The first trial opened on 30 July 1390. A former lover of Marion la Droiturière had jilted her and married another woman; and Marion was accused of having employed one Margot de la Barre to make the man impotent with his young wife. All that Margot admitted before torture was that she knew how to perform magical cures, including cures of impotence. The provost’s court, on the other hand, was intent on unearthing weightier offences than simple, traditional magic, whether benign or maleficent. With the agreement of the parlement
(to which the women appealed in vain), it used torture mercilessly, and ended by extracting confessions which accorded with its own preconceptions. The women confessed that they had operated by means of chaplets of herbs which the Devil, at their request, endowed with magical powers. Invoked three times in the name of the Father, the Son and the Holy Spirit, the Devil appeared physically — looking, the women said, very much as he did in the mystery plays; took the chaplets, and departed through the window, with a noise like a whirlwind. For this imaginary exercise of ritual magic, both women were burned.The second trial, which with appeals to the parlement
lasted some ten months, was likewise concerned with a mixture of traditional maleficium and ritual magic, in the context of a sexual relationship. A woman called Macete was accused of employing Jehanne de Brigue to use magic to induce one Hennequin de Ruilly to marry her. This was duly done, but Hennequin proved a brutal husband; and the two women collaborated a second time, to bring illness on the man by means of sorceries with toads and wax figures. Under torture Jehanne confessed that all this had been achieved with the help of a demon called Haussibut. Indeed, already as a child she had been taught by her godmother how to conjure up Haussibut: the method was to call on the Trinity to compel the demon to appear. It is true that when advised to offer the demon a sacrifice of flesh, in the form of her own arm, she demurred. Still, once again the case, as manipulated by the provost’s court, had become a case of ritual magic; and it ended as such cases commonly did, in the burning of both the accused.— 4 —
The trials we have just considered were all heresy trials, where the accused was charged, above all, with having personal dealings with a demon. In some of them maleficium
also bulks large; and the combination of these two kinds of accusation, in the context of a trial conducted under the inquisitorial procedure, does mark a step in the direction of the great witch-hunt. Yet in itself it is only a small step. The accused in these trials were all charged as individual offenders, not as members of a sect. On the other hand, at the times and places where the witch-hunt reached its greatest intensity, witches certainly were thought of as constituting a sect — the most pernicious sect of all. The transition can be observed in two trials held in the fourteenth century. In both, the accusations are still formulated in terms of ritual magic, but the accused are thought of as an organized sect.The earlier of the two trials was that of Lady Alice Kyteler and her associates; it was held at Kilkenny, in Ireland, in I324-5.(39)
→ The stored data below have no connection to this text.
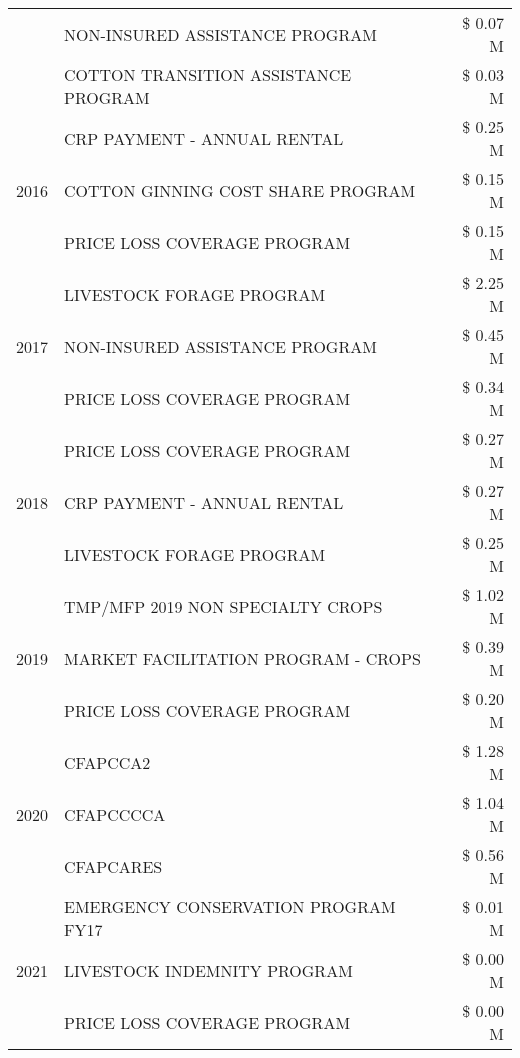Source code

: \begin{tabular}{llr}
 & NON-INSURED ASSISTANCE PROGRAM & \$ 0.07 M \\
 & COTTON TRANSITION ASSISTANCE PROGRAM & \$ 0.03 M \\
\cline{1-3}
\multirow[t]{3}{*}{2016} & CRP PAYMENT - ANNUAL RENTAL                   & \$ 0.25 M \\
 & COTTON GINNING COST SHARE PROGRAM             & \$ 0.15 M \\
 & PRICE LOSS COVERAGE PROGRAM                   & \$ 0.15 M \\
\cline{1-3}
\multirow[t]{3}{*}{2017} & LIVESTOCK FORAGE PROGRAM & \$ 2.25 M \\
 & NON-INSURED ASSISTANCE PROGRAM & \$ 0.45 M \\
 & PRICE LOSS COVERAGE PROGRAM & \$ 0.34 M \\
\cline{1-3}
\multirow[t]{3}{*}{2018} & PRICE LOSS COVERAGE PROGRAM & \$ 0.27 M \\
 & CRP PAYMENT - ANNUAL RENTAL & \$ 0.27 M \\
 & LIVESTOCK FORAGE PROGRAM & \$ 0.25 M \\
\cline{1-3}
\multirow[t]{3}{*}{2019} & TMP/MFP 2019 NON SPECIALTY CROPS & \$ 1.02 M \\
 & MARKET FACILITATION PROGRAM - CROPS & \$ 0.39 M \\
 & PRICE LOSS COVERAGE PROGRAM & \$ 0.20 M \\
\cline{1-3}
\multirow[t]{3}{*}{2020} & CFAPCCA2 & \$ 1.28 M \\
 & CFAPCCCCA & \$ 1.04 M \\
 & CFAPCARES & \$ 0.56 M \\
\cline{1-3}
\multirow[t]{3}{*}{2021} & EMERGENCY CONSERVATION PROGRAM FY17 & \$ 0.01 M \\
 & LIVESTOCK INDEMNITY PROGRAM & \$ 0.00 M \\
 & PRICE LOSS COVERAGE PROGRAM & \$ 0.00 M \\
\cline{1-3}
\bottomrule
\end{tabular}
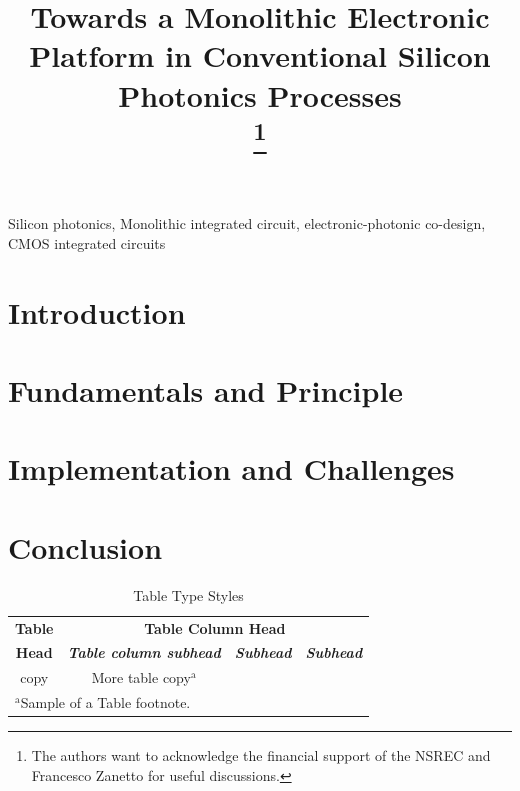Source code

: \documentclass[conference]{IEEEtran}
\begin{document}
\title{Towards a Monolithic Electronic Platform in Conventional Silicon Photonics Processes\\
\thanks{The authors want to acknowledge the financial support of the NSREC and Francesco Zanetto for useful discussions.}
}
\author{
}

\newcommand{\CitationNeeded}{\textcolor{red}{\setlength{\fboxsep}{1pt}\colorbox{yellow}{[citation needed]}}}

\maketitle

\begin{abstract}

\end{abstract}

\begin{IEEEkeywords}
Silicon photonics, Monolithic integrated circuit, electronic-photonic co-design, CMOS integrated circuits
\end{IEEEkeywords}

\section{Introduction}




\section{Fundamentals and Principle}


\section{Implementation and Challenges}


\section{Conclusion}



\iffalse
\begin{table}[htbp]
\caption{Table Type Styles}
\begin{center}
\begin{tabular}{|c|c|c|c|}
\hline
\textbf{Table}&\multicolumn{3}{|c|}{\textbf{Table Column Head}} \\
\cline{2-4} 
\textbf{Head} & \textbf{\textit{Table column subhead}}& \textbf{\textit{Subhead}}& \textbf{\textit{Subhead}} \\
\hline
copy& More table copy$^{\mathrm{a}}$& &  \\
\hline
\multicolumn{4}{l}{$^{\mathrm{a}}$Sample of a Table footnote.}
\end{tabular}
\label{tab1}
\end{center}
\end{table}
\end{document}
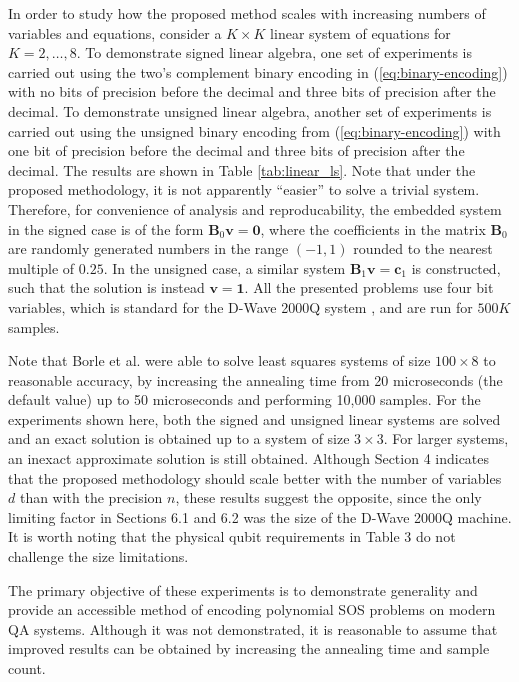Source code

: In order to study how the proposed method scales with increasing numbers of variables and equations, consider a $K \times K$ linear system of equations for $K = 2,\ldots,8$.
To demonstrate signed linear algebra, one set of experiments is carried out using the two's complement binary encoding in (\ref{eq:binary-encoding}) with no bits of precision before the decimal and three bits of precision after the decimal.
To demonstrate unsigned linear algebra, another set of experiments is carried out using the unsigned binary encoding from (\ref{eq:binary-encoding}) with one bit of precision before the decimal and three bits of precision after the decimal.
The results are shown in Table \ref{tab:linear_ls}.
Note that under the proposed methodology, it is not apparently ``easier'' to solve a trivial system.
Therefore, for convenience of analysis and reproducability, the embedded system in the signed case is of the form $\mathbf{B}_0 \mathbf{v}=\mathbf{0}$, where the coefficients in the matrix $\mathbf{B}_0$ are randomly generated numbers in the range $(-1,1)$ rounded to the nearest multiple of $0.25$.
In the unsigned case, a similar system $\mathbf{B}_1 \mathbf{v} = \mathbf{c}_1$ is constructed, such that the solution is instead $\mathbf{v}=\mathbf{1}$.
All the presented problems use four bit variables, which is standard for the D-Wave 2000Q system \cite{borle2019analyzing}, and are run for $500 K$ samples.



Note that Borle et al. \cite{borle2019analyzing} were able to solve least squares systems of size $100\times 8$ to reasonable accuracy, by increasing the annealing time from 20 microseconds (the default value) up to 50 microseconds and performing 10,000 samples.
For the experiments shown here, both the signed and unsigned linear systems are solved and an exact solution is obtained up to a system of size $3\times 3$. 
For larger systems, an inexact approximate solution is still obtained.
Although Section 4 indicates that the proposed methodology should scale better with the number of variables $d$ than with the precision $n$, these results suggest the opposite, since the only limiting factor in Sections 6.1 and 6.2 was the size of the D-Wave 2000Q machine.
It is worth noting that the physical qubit requirements in Table 3 do not challenge the size limitations.

The primary objective of these experiments is to demonstrate generality and provide an accessible method of encoding polynomial SOS problems on modern QA systems.
Although it was not demonstrated, it is reasonable to assume that improved results can be obtained by increasing the annealing time and sample count.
Lady Alice was a rich woman, descended from an Anglo-Norman family which had been settled in Kilkenny for some generations. Robert le Kyteler, of Kilkenny, was engaged in trade with Flanders towards the close of the thirteenth century; and Lady Alice added to the family wealth by marrying William Utlagh, or Outlaw, a rich banker and moneylender, also of Kilkenny. Later she married three more husbands: Adam le Blund, of Callan; Richard de Valle; and Sir John le Poer.(40) She and her son by her first marriage, William Outlaw, attracted much hatred. Like his father, William Outlaw was a banker and money-lender; and there are documents to show that many of the local nobles were heavily in debt to him. The reputation of mother and son is mirrored in a tale preserved in the Annals of Ireland. Lady Alice was believed to be in the habit of raking filth from the streets towards her son’s door, muttering under her breath:“Unto the house of William my sonneHie all the wealth of Kilkennie town.”(41)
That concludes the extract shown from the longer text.